MSN vs DNP. No comment.

One of the reasons I am hesitant to commit to *any* NP program, is precisely because of the fluid academic and professional requisites for entry to practice.

The rules of the game seem to change with the tides, and it is very difficult to know between which waves to jump.

Great and informational post

Specializes in CRNA, Finally retired.

One symptoms of a bad program is requiring the student to find their own preceptor. The student is paying for INSTRUCTION but too many schools are too willing to provide only GRADUATION instead of education.

Worth to read it. Really informative.

I always find it hilarious when FNPs get so defensive after ACNP are mentioned as preferred providers in acute care. God forbid a hospital hire ACUTE care providers in ACUTE care. FNPs don't have lordship and expertise over everything.

Family med docs aren't on the floor as hospitalists internal med guys are but I don't hear family med docs complaining.

FWIW, my hospital only hires ACNP hospitalists.

Specializes in Adult Internal Medicine.
Dranger said:
I always find it hilarious when FNPs get so defensive after ACNP are mentioned as preferred providers in acute care. God forbid a hospital hire ACUTE care providers in ACUTE care. FNPs don't have lordship and expertise over everything.
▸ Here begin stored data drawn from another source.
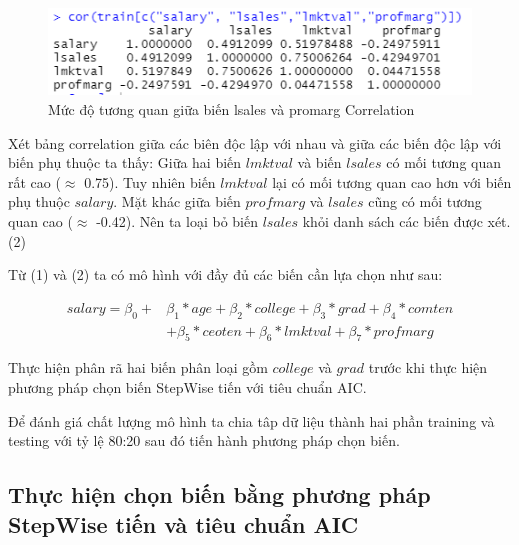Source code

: \begin{figure}[!h]
	\centering
	\includegraphics[scale = 0.6]{../Photo Of Result/B1_CorTable.PNG}  
	\caption{Mức độ tương quan giữa biến lsales và promarg Correlation}
	\label{fig-b1:corr-table}
\end{figure}

Xét bảng correlation giữa các biên độc lập với nhau và giữa các biến độc lập với biến phụ thuộc ta thấy: Giữa hai biến $\textit{lmktval}$ và biến $\textit{lsales}$ có mối tương quan rất cao ($\approx$ 0.75). Tuy nhiên biến $\textit{lmktval}$ lại có mối tương quan cao hơn với biến phụ thuộc $\textit{salary}$. Mặt khác giữa biến $\textit{profmarg}$ và $\textit{lsales}$ cũng có mối tương quan cao ($\approx$ -0.42). Nên ta loại bỏ biến $\textit{lsales}$ khỏi danh sách các biến được xét. (2)

Từ (1) và (2) ta có mô hình với đầy đủ các biến cần lựa chọn như sau:

\begin{equation}\label{eq-b1:full-model}
	\begin{split}
		salary 	= \beta_0 + &\beta_1*age + \beta_2*college + \beta_3*grad + \beta_4*comten\\
		&+ \beta_5*ceoten + \beta_6*lmktval + \beta_7*profmarg
	\end{split}
\end{equation}


Thực hiện phân rã hai biến phân loại gồm $college$ và $grad$ trước khi thực hiện phương pháp chọn biến StepWise tiến với tiêu chuẩn AIC.

Để đánh giá chất lượng mô hình ta chia tâp dữ liệu thành hai phần training và testing với tỷ lệ 80:20 sau đó tiến hành phương pháp chọn biến.

\subsection*{Thực hiện chọn biến bằng phương pháp StepWise tiến và tiêu chuẩn AIC}

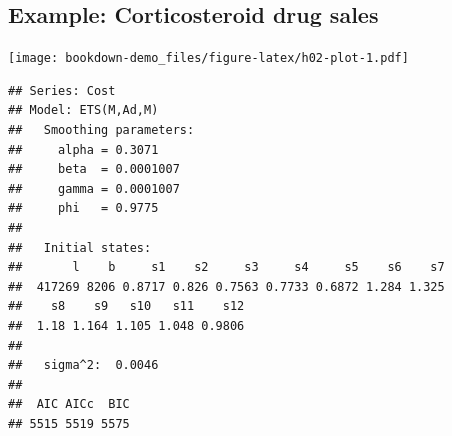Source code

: \documentclass[]{book}
\newenvironment{Shaded}{\begin{snugshade}}{\end{snugshade}}
\newcommand{\DataTypeTok}[1]{\textcolor[rgb]{0.13,0.29,0.53}{#1}}
\newcommand{\KeywordTok}[1]{\textcolor[rgb]{0.13,0.29,0.53}{\textbf{#1}}}
\newcommand{\NormalTok}[1]{#1}
\newcommand{\OperatorTok}[1]{\textcolor[rgb]{0.81,0.36,0.00}{\textbf{#1}}}
\newcommand{\StringTok}[1]{\textcolor[rgb]{0.31,0.60,0.02}{#1}}
\begin{document}
\newpage

\hypertarget{example-corticosteroid-drug-sales}{%
\subsection{Example: Corticosteroid drug sales}\label{example-corticosteroid-drug-sales}}

\begin{Shaded}
\end{Shaded}

\texttt{[image: bookdown-demo\_files/figure-latex/h02-plot-1.pdf]}

\begin{Shaded}
\end{Shaded}

\begin{verbatim}
## Series: Cost 
## Model: ETS(M,Ad,M) 
##   Smoothing parameters:
##     alpha = 0.3071 
##     beta  = 0.0001007 
##     gamma = 0.0001007 
##     phi   = 0.9775 
## 
##   Initial states:
##       l    b     s1    s2     s3     s4     s5    s6    s7
##  417269 8206 0.8717 0.826 0.7563 0.7733 0.6872 1.284 1.325
##    s8    s9   s10   s11    s12
##  1.18 1.164 1.105 1.048 0.9806
## 
##   sigma^2:  0.0046
## 
##  AIC AICc  BIC 
## 5515 5519 5575
\end{verbatim}

\begin{Shaded}
\end{Shaded}
\end{document}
Family med docs aren't on the floor as hospitalists internal med guys are but I don't hear family med docs complaining.

FWIW, my hospital only hires ACNP hospitalists.
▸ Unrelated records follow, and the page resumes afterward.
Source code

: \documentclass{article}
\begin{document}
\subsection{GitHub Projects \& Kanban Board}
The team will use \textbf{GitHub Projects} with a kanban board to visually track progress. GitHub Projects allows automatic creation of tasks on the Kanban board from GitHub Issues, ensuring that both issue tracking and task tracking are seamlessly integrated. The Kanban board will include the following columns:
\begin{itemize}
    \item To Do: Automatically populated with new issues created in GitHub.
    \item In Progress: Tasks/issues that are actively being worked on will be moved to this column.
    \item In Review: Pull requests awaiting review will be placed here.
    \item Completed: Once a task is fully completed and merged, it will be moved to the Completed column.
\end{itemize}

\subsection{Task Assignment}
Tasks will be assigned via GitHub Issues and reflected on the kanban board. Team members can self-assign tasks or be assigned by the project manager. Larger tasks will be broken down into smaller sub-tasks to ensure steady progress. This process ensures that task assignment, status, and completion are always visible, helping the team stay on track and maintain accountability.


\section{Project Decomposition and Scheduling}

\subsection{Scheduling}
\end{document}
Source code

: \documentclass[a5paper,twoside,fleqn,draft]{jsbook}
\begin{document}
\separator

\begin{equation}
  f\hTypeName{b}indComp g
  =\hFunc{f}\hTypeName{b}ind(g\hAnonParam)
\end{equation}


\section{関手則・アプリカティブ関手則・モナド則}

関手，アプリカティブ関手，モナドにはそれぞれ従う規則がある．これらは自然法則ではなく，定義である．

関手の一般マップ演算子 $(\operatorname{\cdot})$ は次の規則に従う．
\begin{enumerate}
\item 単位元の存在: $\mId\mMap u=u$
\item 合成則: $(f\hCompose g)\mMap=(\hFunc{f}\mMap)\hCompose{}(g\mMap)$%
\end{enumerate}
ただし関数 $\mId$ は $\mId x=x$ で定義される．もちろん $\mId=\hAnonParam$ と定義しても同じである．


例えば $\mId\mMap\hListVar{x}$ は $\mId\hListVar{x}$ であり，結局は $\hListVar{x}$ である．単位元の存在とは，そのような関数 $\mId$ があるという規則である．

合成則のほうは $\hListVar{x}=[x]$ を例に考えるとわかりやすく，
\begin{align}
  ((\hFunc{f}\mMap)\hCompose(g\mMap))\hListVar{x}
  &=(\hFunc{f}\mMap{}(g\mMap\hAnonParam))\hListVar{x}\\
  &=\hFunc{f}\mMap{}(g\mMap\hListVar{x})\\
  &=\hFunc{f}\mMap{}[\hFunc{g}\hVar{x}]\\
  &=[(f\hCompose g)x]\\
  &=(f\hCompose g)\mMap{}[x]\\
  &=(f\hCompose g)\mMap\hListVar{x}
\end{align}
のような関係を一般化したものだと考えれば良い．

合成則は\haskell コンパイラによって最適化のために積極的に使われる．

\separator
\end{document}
Honestly it's because you don't understand the whole issue. Perhaps before you post about how "hilarious" it is, you should think about educating yourself on the issue you are posting about.

The crux of the issue is at the professional level. Nearly ever state defines the NP scope of practice to the full extent of the education and training, which is supported by the IOM.

As a profession, APNs need to tread a careful line. Some FNPs have appropriate education and training to function as an acute provider. Many don't. As a profession (APNs) we are walking a tight line of not limiting our practice while maintaining legal/ethical obligations for practice. A blanket statement is simply not the best way for the profession to handle the issue.

BostonFNP said:
Honestly it's because you don't understand the whole issue. Perhaps before you post about how "hilarious" it is, you should think about educating yourself on the issue you are posting about.

The crux of the issue is at the professional level. Nearly ever state defines the NP scope of practice to the full extent of the education and training, which is supported by the IOM.

As a profession, APNs need to tread a careful line. Some FNPs have appropriate education and training to function as an acute provider. Many don't. As a profession (APNs) we are walking a tight line of not limiting our practice while maintaining legal/ethical obligations for practice. A blanket statement is simply not the best way for the profession to handle the issue.

I find it hilarious that poster, as seen above, go as far to say ACNPs are a failed experiment in order to justify their claim that FNPs can handle acute cases just as well or better. By that logic any ANP can work in any area. So why do we have specialties at all?

The nursing bodies limited NP practice when they created specialties but they also made ANPs more viable by differentiating skill sets for different areas of practice because no one can realistically treat kids and OB issues one day then manage a vented adult the next. Having specialties helps to clarify those grey lines just as physicians have for differing residencies.

Family/internal med docs with hospital privileges is getting rarer and rare in my area. I can think of 2 maybe and they usually sign out to the hospitalists after an intial visit.

I get there are FNPs who have solely worked in inpatient for years with a ton of experience but for the future I think ACNP should be pushed for those who want to work only inpatient or closely related specialty areas that round on patients.